A. CHANNAJE « Les prix montent en flèche au Maroc » Les acheteurs du marché de Salé sont témoins de l'explosion des prix des légumes, selon Fresh Plaza. L'inflation ajoute une pression supplémentaire au moment où le Maroc se prépare au Ramadan qui commence à la fin du mois de mars, souligne le portail pour l'industrie des produits frais. Selon la Banque Mondiale, poursuit la même source, l'inflation a atteint 8,3% sur une base annuelle à la fin de 2022, principalement en raison des perturbations de la chaîne d'approvisionnement mondiale exacerbées par l'invasion de l'Ukraine par la Russie et son impact sur les coûts du carburant et du transport. En janvier, l'indice des prix à la consommation du pays a atteint 8,9%, alimenté par une hausse de 16,8% des prix des denrées alimentaires. Le gouvernement a imputé la hausse des prix à la fraude, aux spéculateurs et à la « manipulation des prix », note Fresh Plaza. Les chiffres de la FAO La production de céréales au Maroc a été estimée à 3,3 millions de tonnes en 2022. C'est ce qu'indique la FAO dans son premier rapport trimestriel de 2023 sur la situation alimentaire mondiale publié le 1er mars dernier. Le volume annoncé affiche un recul de 68% par rapport au stock de 10,5 millions de tonnes enregistré un an plus tôt et une baisse de 58% par rapport à la production moyenne de 7,9 millions de tonnes réalisée sur les cinq dernières années. Cette contre-performance est imputable à la persistance de la sécheresse qui a grevé les performances des différentes filières céréalières, en particulier le blé qui compte pour environ 70% de l'approvisionnement total du pays. En détail, la récolte de blé a chuté de 66% pour s'établir à 2,5 millions tonnes contre un stock de 7,5 millions de tonnes précédemment. Plus globalement, l'offre céréalière au Maroc a eu l'évolution la plus mauvaise de la région dans la mesure où tous les autres pays d'Afrique du Nord ont connu une amélioration.
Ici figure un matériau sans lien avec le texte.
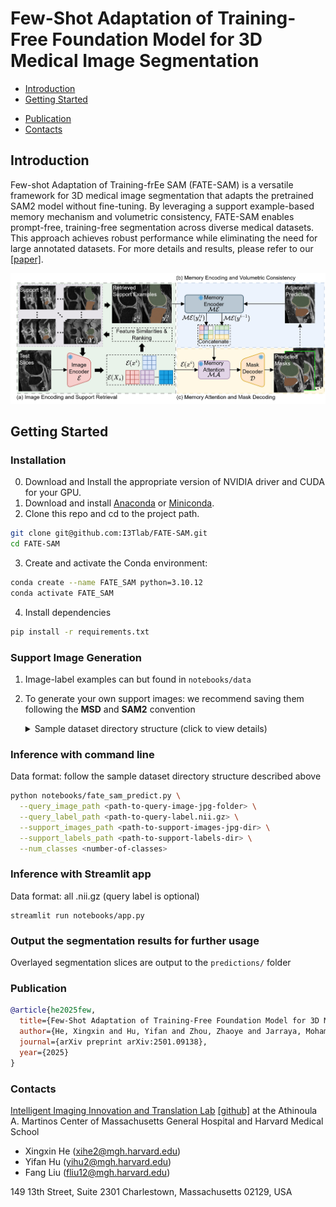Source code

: # Few-Shot Adaptation of Training-Free Foundation Model for 3D Medical Image Segmentation

- [Introduction](#introduction)
- [Getting Started](#getting-started)
<!--  * [Installation](#Installation)
  * [Offline Training](#offline-training)
  * [Online Adaptation](#online-adaptation) -->
- [Publication](#publication)
- [Contacts](#contacts)
<!-- - [Star History](#star-history)-->

## Introduction
Few-shot Adaptation of Training-frEe SAM (FATE-SAM) is a versatile framework for 3D medical image segmentation that adapts the pretrained SAM2 model without fine-tuning. By leveraging a support example-based memory mechanism and volumetric consistency, FATE-SAM enables prompt-free, training-free segmentation across diverse medical datasets. This approach achieves robust performance while eliminating the need for large annotated datasets. For more details and results, please refer to our [[paper]](https://arxiv.org/abs/2501.09138).

![figure1.svg](resources%2Ffigure1.jpg)


## Getting Started
### Installation
0. Download and Install the appropriate version of NVIDIA driver and CUDA for your GPU.
1. Download and install [Anaconda](https://www.anaconda.com/download) or [Miniconda](https://docs.anaconda.com/miniconda/).
2. Clone this repo and cd to the project path.
```bash
git clone git@github.com:I3Tlab/FATE-SAM.git
cd FATE-SAM
```
3. Create and activate the Conda environment:
```bash
conda create --name FATE_SAM python=3.10.12
conda activate FATE_SAM
```
4. Install dependencies
```bash
pip install -r requirements.txt
```

### Support Image Generation
1. Image-label examples can but found in `notebooks/data`
2. To generate your own support images: we recommend saving them following the **MSD**  and **SAM2** convention
    <details>
    <summary>Sample dataset directory structure (click to view details)</summary>
    
    ```commandline
    <dataset>/
    ├── imagesQuery/0001.nii.gz
    ├── imagesQuery_jpg/           # 2D slices of query image
    │   └── 0001/
    │       ├── slice_000.jpg
    │       ├── slice_001.jpg
    │       └── ...
    ├── imagesSupport/             # 3D support images (.nii.gz)
    │   ├── 0002.nii.gz
    │   ├── 0003.nii.gz
    │   └── ...
    ├── imagesSupport_jpg/         # 2D slices of support images
    │   ├── 0002/
    │   │   ├── slice_000.jpg
    │   │   └── ...
    │   ├── 0003/
    │   │   ├── slice_000.jpg
    │   │   └── ...
    ├── labelsSupport/             # 3D support labels (.nii.gz)
    │   ├── 0002.nii.gz
    │   └── 0003.nii.gz
    └── 
    ```
    </details>


### Inference with command line
Data format: follow the sample dataset directory structure described above 
```bash
python notebooks/fate_sam_predict.py \
  --query_image_path <path-to-query-image-jpg-folder> \
  --query_label_path <path-to-query-label.nii.gz> \
  --support_images_path <path-to-support-images-jpg-dir> \
  --support_labels_path <path-to-support-labels-dir> \
  --num_classes <number-of-classes>
```

### Inference with Streamlit app
Data format: all .nii.gz (query label is optional)
```batsh
streamlit run notebooks/app.py
```

### Output the segmentation results for further usage
Overlayed segmentation slices are output to the `predictions/` folder

### Publication
```bibtex
@article{he2025few,
  title={Few-Shot Adaptation of Training-Free Foundation Model for 3D Medical Image Segmentation},
  author={He, Xingxin and Hu, Yifan and Zhou, Zhaoye and Jarraya, Mohamed and Liu, Fang},
  journal={arXiv preprint arXiv:2501.09138},
  year={2025}
}
```

### Contacts
[Intelligent Imaging Innovation and Translation Lab](https://liulab.mgh.harvard.edu/) [[github]](https://github.com/I3Tlab) at the Athinoula A. Martinos Center of Massachusetts General Hospital and Harvard Medical School
* Xingxin He (xihe2@mgh.harvard.edu)
* Yifan Hu (yihu2@mgh.harvard.edu)
* Fang Liu (fliu12@mgh.harvard.edu)

149 13th Street, Suite 2301
Charlestown, Massachusetts 02129, USA

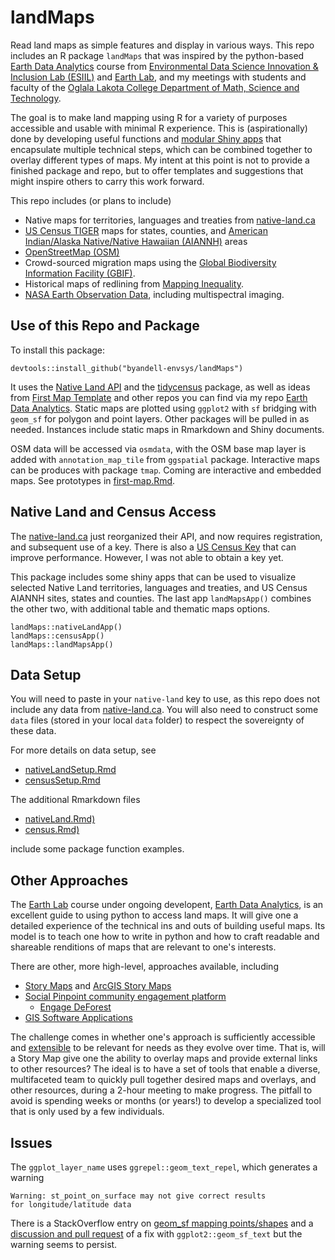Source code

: # landMaps

Read land maps as simple features and display in various ways.
This repo includes an R package `landMaps` that was inspired by the
python-based
[Earth Data Analytics](https://github.com/byandell-envsys/EarthDataAnalytics)
course from
[Environmental Data Science Innovation & Inclusion Lab (ESIIL)](https://esiil.org/)
and
[Earth Lab](https://earthlab.colorado.edu/),
and my meetings with students and faculty of the
[Oglala Lakota College Department of Math, Science and Technology](https://www.olc.edu/current-students/degree-programs-areas-of-study/math-science-tech/).

The goal is to make land mapping using R for a variety of purposes
accessible and usable with minimal R experience.
This is (aspirationally) done by developing useful functions and
[modular Shiny apps](https://mastering-shiny.org/scaling-modules.html)
that encapsulate multiple technical steps,
which can be combined together to overlay different types of maps.
My intent at this point is not to provide a finished package and repo,
but to offer templates and suggestions that might inspire others to carry this
work forward.

This repo includes (or plans to include)

- Native maps for territories, languages and treaties from
[native-land.ca](https://native-land.ca)
- [US Census TIGER](https://www.census.gov/geographies/mapping-files/time-series/geo/tiger-line-file.html)
maps for states, counties, and 
[American Indian/Alaska Native/Native Hawaiian (AIANNH)](https://www.aiannhcaucus.com/) areas
- [OpenStreetMap (OSM)](https://www.openstreetmap.org/)
- Crowd-sourced migration maps using the
[Global Biodiversity Information Facility (GBIF)](https://www.gbif.org/).
- Historical maps of redlining from
[Mapping Inequality](https://dsl.richmond.edu/panorama/redlining/).
- [NASA Earth Observation Data](https://www.earthdata.nasa.gov/), including
multispectral imaging.

## Use of this Repo and Package

To install this package:

```
devtools::install_github("byandell-envsys/landMaps")
```

It uses the
[Native Land API](https://api-docs.native-land.ca/)
and the
[tidycensus](https://walker-data.com/tidycensus/) package,
as well as ideas from
[First Map Template](https://github.com/byandell-envsys/first-map-template/)
and other repos you can find via my repo
[Earth Data Analytics](https://github.com/byandell-envsys/EarthDataAnalytics).
Static maps are plotted using `ggplot2` with `sf` bridging
with `geom_sf` for polygon and point layers.
Other packages will be pulled in as needed.
Instances include static maps in Rmarkdown and Shiny documents.

OSM data will be accessed via `osmdata`, with the OSM base map layer is added
with `annotation_map_tile` from `ggspatial` package.
Interactive maps can be produces with package `tmap`.
Coming are interactive and embedded maps.
See prototypes in
[first-map.Rmd](https://github.com/byandell-envsys/first-map-template/blob/main/first-map.Rmd).

## Native Land and Census Access

The
[native-land.ca](https://native-land.ca/resources/api-docs/)
just reorganized their API, and now requires registration,
and subsequent use of a key.
There is also a
[US Census Key](https://walker-data.com/tidycensus/reference/census_api_key.html)
that can improve performance.
However, I was not able to obtain a key yet.

This package includes some shiny apps that can be used to
visualize selected Native Land territories, languages and treaties,
and US Census AIANNH sites, states and counties.
The last app `landMapsApp()` combines the other two, with additional
table and thematic maps options.

```
landMaps::nativeLandApp()
landMaps::censusApp()
landMaps::landMapsApp()
```

## Data Setup

You will need to paste in your `native-land` key to use,
as this repo does not include any data from
[native-land.ca](https://native-land.ca/resources/api-docs/).
You will also need to construct some `data` files (stored in your local `data`
folder) to respect the sovereignty of these data.

For more details on data setup, see

- [nativeLandSetup.Rmd](https://github.com/byandell-envsys/landMaps/blob/main/nativeLandSetup.Rmd)
- [censusSetup.Rmd](https://github.com/byandell-envsys/landMaps/blob/main/censusSetup.Rmd)

The additional Rmarkdown files 

- [nativeLand.Rmd)](https://github.com/byandell-envsys/landMaps/blob/main/nativeLand.Rmd)
- [census.Rmd)](https://github.com/byandell-envsys/landMaps/blob/main/census.Rmd)

include some package function examples.

## Other Approaches

The 
[Earth Lab](https://earthlab.colorado.edu/)
course under ongoing developent,
[Earth Data Analytics](https://github.com/earthlab-education/Earth-Analytics-AY24),
is an excellent guide to using python to access land maps.
It will give one a detailed experience of the technical ins and outs of
building useful maps.
Its model is to teach one how to write in python and how to craft readable
and shareable renditions of maps that are relevant to one's interests.

There are other, more high-level, approaches available, including

- [Story Maps](https://storymaps.com/) and 
[ArcGIS Story Maps](https://storymaps.arcgis.com/)
- [Social Pinpoint community engagement platform](https://www.socialpinpoint.com/)
  - [Engage DeForest](https://www.engagedeforest.com/)
- [GIS Software Applications](https://gisgeography.com/best-gis-software/)

The challenge comes in whether one's approach is sufficiently accessible
and 
[extensible](https://en.wikipedia.org/wiki/Extensibility)
to be relevant for needs as they evolve over time.
That is, will a Story Map give one the ability to overlay maps and provide
external links to other resources?
The ideal is to have a set of tools that enable a diverse, multifaceted team
to quickly pull together desired maps and overlays, and other resources,
during a 2-hour meeting to make progress.
The pitfall to avoid is spending weeks or months (or years!) to develop a
specialized tool that is only used by a few individuals.

## Issues

The `ggplot_layer_name` uses `ggrepel::geom_text_repel`,
which generates a warning

```
Warning: st_point_on_surface may not give correct results
for longitude/latitude data
```

There is a StackOverflow entry on 
[geom_sf mapping points/shapes](https://stackoverflow.com/questions/58676661/geom-sf-mapping-points-shapes)
and a
[discussion and pull request](https://github.com/tidyverse/ggplot2/pull/2761)
of a fix with `ggplot2::geom_sf_text`
but the warning seems to persist.
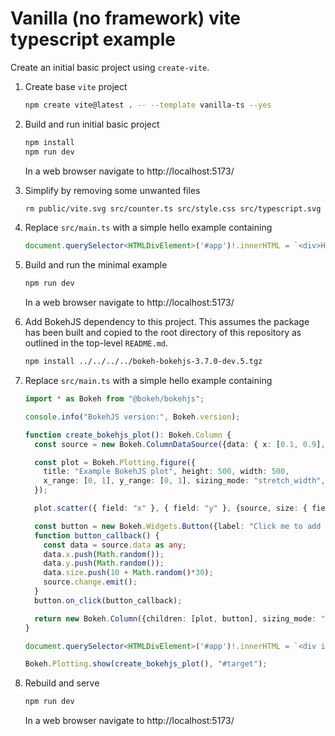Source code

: # Vanilla (no framework) vite typescript example

Create an initial basic project using `create-vite`.

1. Create base `vite` project

    ```bash
    npm create vite@latest . -- --template vanilla-ts --yes
    ```

2. Build and run initial basic project

    ```bash
    npm install
    npm run dev
    ```

    In a web browser navigate to http://localhost:5173/

3. Simplify by removing some unwanted files

    ```bash
    rm public/vite.svg src/counter.ts src/style.css src/typescript.svg
    ```

4. Replace `src/main.ts` with a simple hello example containing

    ```typescript
    document.querySelector<HTMLDivElement>('#app')!.innerHTML = `<div>Hello</div>`
    ```

5. Build and run the minimal example

    ```bash
    npm run dev
    ```

    In a web browser navigate to http://localhost:5173/

6. Add BokehJS dependency to this project. This assumes the package has been built and copied to the root directory of this repository as outlined in the top-level `README.md`.

    ```bash
    npm install ../../../../bokeh-bokehjs-3.7.0-dev.5.tgz
    ```

7. Replace `src/main.ts` with a simple hello example containing

    ```typescript
    import * as Bokeh from "@bokeh/bokehjs";

    console.info("BokehJS version:", Bokeh.version);

    function create_bokehjs_plot(): Bokeh.Column {
      const source = new Bokeh.ColumnDataSource({data: { x: [0.1, 0.9], y: [0.1, 0.9], size: [40, 10] }});

      const plot = Bokeh.Plotting.figure({
        title: "Example BokehJS plot", height: 500, width: 500,
        x_range: [0, 1], y_range: [0, 1], sizing_mode: "stretch_width",
      });

      plot.scatter({ field: "x" }, { field: "y" }, {source, size: { field: "size" }});

      const button = new Bokeh.Widgets.Button({label: "Click me to add a point", button_type: "primary"});
      function button_callback() {
        const data = source.data as any;
        data.x.push(Math.random());
        data.y.push(Math.random());
        data.size.push(10 + Math.random()*30);
        source.change.emit();
      }
      button.on_click(button_callback);

      return new Bokeh.Column({children: [plot, button], sizing_mode: "stretch_width"});
    }

    document.querySelector<HTMLDivElement>('#app')!.innerHTML = `<div id='target'>Hello</div>`;

    Bokeh.Plotting.show(create_bokehjs_plot(), "#target");

    ```

8. Rebuild and serve

    ```bash
    npm run dev
    ```

    In a web browser navigate to http://localhost:5173/
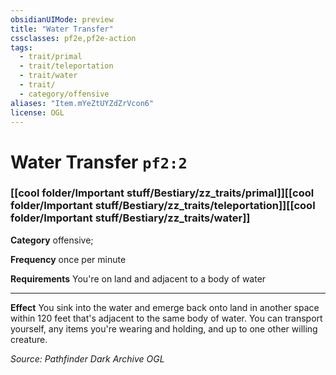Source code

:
 ```yaml
---
obsidianUIMode: preview
title: "Water Transfer"
cssclasses: pf2e,pf2e-action
tags:
  - trait/primal
  - trait/teleportation
  - trait/water
  - trait/
  - category/offensive
aliases: "Item.mYeZtUYZdZrVcon6"
license: OGL
---
```

# Water Transfer `pf2:2`

### [[cool folder/Important stuff/Bestiary/zz_traits/primal]][[cool folder/Important stuff/Bestiary/zz_traits/teleportation]][[cool folder/Important stuff/Bestiary/zz_traits/water]]

**Category** offensive; 




**Frequency** once per minute

**Requirements** You're on land and adjacent to a body of water

* * *

**Effect** You sink into the water and emerge back onto land in another space within 120 feet that's adjacent to the same body of water. You can transport yourself, any items you're wearing and holding, and up to one other willing creature.

*Source: Pathfinder Dark Archive*
*OGL*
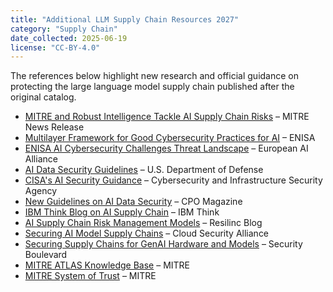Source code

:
 ```yaml
---
title: "Additional LLM Supply Chain Resources 2027"
category: "Supply Chain"
date_collected: 2025-06-19
license: "CC-BY-4.0"
---
```


The references below highlight new research and official guidance on protecting the
large language model supply chain published after the original catalog.

- [MITRE and Robust Intelligence Tackle AI Supply Chain Risks](https://www.mitre.org/news-insights/news-release/mitre-and-robust-intelligence-tackle-ai-supply-chain-risks) – MITRE News Release
- [Multilayer Framework for Good Cybersecurity Practices for AI](https://www.enisa.europa.eu/sites/default/files/publications/Multilayer%20Framework%20for%20Good%20Cybersecurity%20Practices%20for%20AI.pdf) – ENISA
- [ENISA AI Cybersecurity Challenges Threat Landscape](https://futurium.ec.europa.eu/en/european-ai-alliance/document/enisa-ai-cybersecurity-challenges-threat-landscape-artificial-intelligence) – European AI Alliance
- [AI Data Security Guidelines](https://media.defense.gov/2025/May/22/2003720601/-1/-1/0/CSI_AI_DATA_SECURITY.PDF) – U.S. Department of Defense
- [CISA's AI Security Guidance](https://www.cisa.gov/ai) – Cybersecurity and Infrastructure Security Agency
- [New Guidelines on AI Data Security](https://www.cpomagazine.com/cyber-security/cisa-nsa-fbi-issue-new-guidelines-on-ai-data-security/) – CPO Magazine
- [IBM Think Blog on AI Supply Chain](https://www.ibm.com/think/topics/ai-supply-chain) – IBM Think
- [AI Supply Chain Risk Management Models](https://resilinc.ai/blog/ai-supply-chain-risk-management-5-models/) – Resilinc Blog
- [Securing AI Model Supply Chains](https://cloudsecurityalliance.org/blog/2024/08/20/securing-ai-model-supply-chains) – Cloud Security Alliance
- [Securing Supply Chains for GenAI Hardware and Models](https://securityboulevard.com/2024/05/securing-supply-chains-for-genai-hardware-and-models/) – Security Boulevard
- [MITRE ATLAS Knowledge Base](https://atlas.mitre.org/) – MITRE
- [MITRE System of Trust](https://sot.mitre.org/) – MITRE

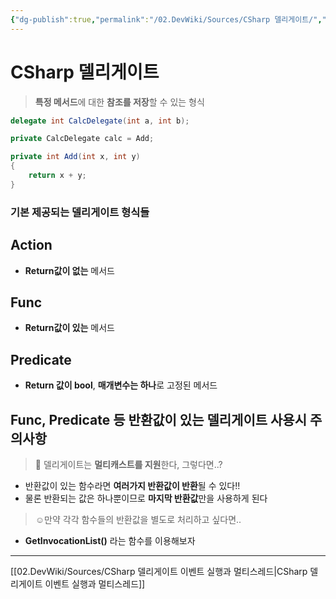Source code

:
 ```yaml
---
{"dg-publish":true,"permalink":"/02.DevWiki/Sources/CSharp 델리게이트/","noteIcon":"","created":"2024-10-06T14:30:40.000+09:00","updated":"2025-08-16T15:35:50.000+09:00"}
---
```


# CSharp 델리게이트

> **특정 메서드**에 대한 **참조를 저장**할 수 있는 형식

```csharp
delegate int CalcDelegate(int a, int b);

private CalcDelegate calc = Add;

private int Add(int x, int y) 
{
	return x + y;
}
```
### 기본 제공되는 델리게이트 형식들
## Action
* **Return값이 없는** 메서드

## Func
* **Return값이 있는** 메서드

## Predicate
* **Return 값이 bool**, **매개변수는 하나**로 고정된 메서드

## Func, Predicate 등 반환값이 있는 델리게이트 사용시 주의사항
> 🧐 델리게이트는 **멀티캐스트를 지원**한다, 그렇다면..?

* 반환값이 있는 함수라면 **여러가지 반환값이 반환**될 수 있다!!
* 물론 반환되는 값은 하나뿐이므로 **마지막 반환값**만을 사용하게 된다

> ☺️만약 각각 함수들의 반환값을 별도로 처리하고 싶다면..

* **GetInvocationList()** 라는 함수를 이용해보자

---
[[02.DevWiki/Sources/CSharp 델리게이트 이벤트 실행과 멀티스레드\|CSharp 델리게이트 이벤트 실행과 멀티스레드]]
52 millions de quintaux de blé importés en 2022 « Le marché international de blé est dans une tendance baissière. Le programme des importations est toujours activé jusqu'à fin avril 2023. Les stocks sont suffisants pour couvrir les besoins. Nous espérons une bonne année agricole pour avoir plus de visibilité. Les opérateurs du secteur et le gouvernement ont pris toutes les dispositions nécessaires pour approvisionner le marché local dans de bonnes conditions », a souligné Moulay Abdelkader Alaoui, président de la Fédération nationale de la minoterie. En 2022, le Maroc a importé 52 millions de quintaux de blé. Un volume important sur lequel l'Etat a payé une restitution d'une valeur de 10 milliards de DH, a ajouté le président de la Fédération dans un entretien accordé au cours du mois de février dernier à un confrère francophone.
C'est quoi l'ONICL ? L'Office National Interprofessionnel des Céréales et des Légumineuses (ONICL), créé en 1937, est un établissement public sous la tutelle du ministère de l'Agriculture, régi par la loi 12-94 et doté de la personnalité morale et de l'autonomie financière. Il est administré par un Conseil d'Administration composé pour moitié des représentants de l'Administration et pour l'autre moitié des professionnels de la filière des céréales et des légumineuses.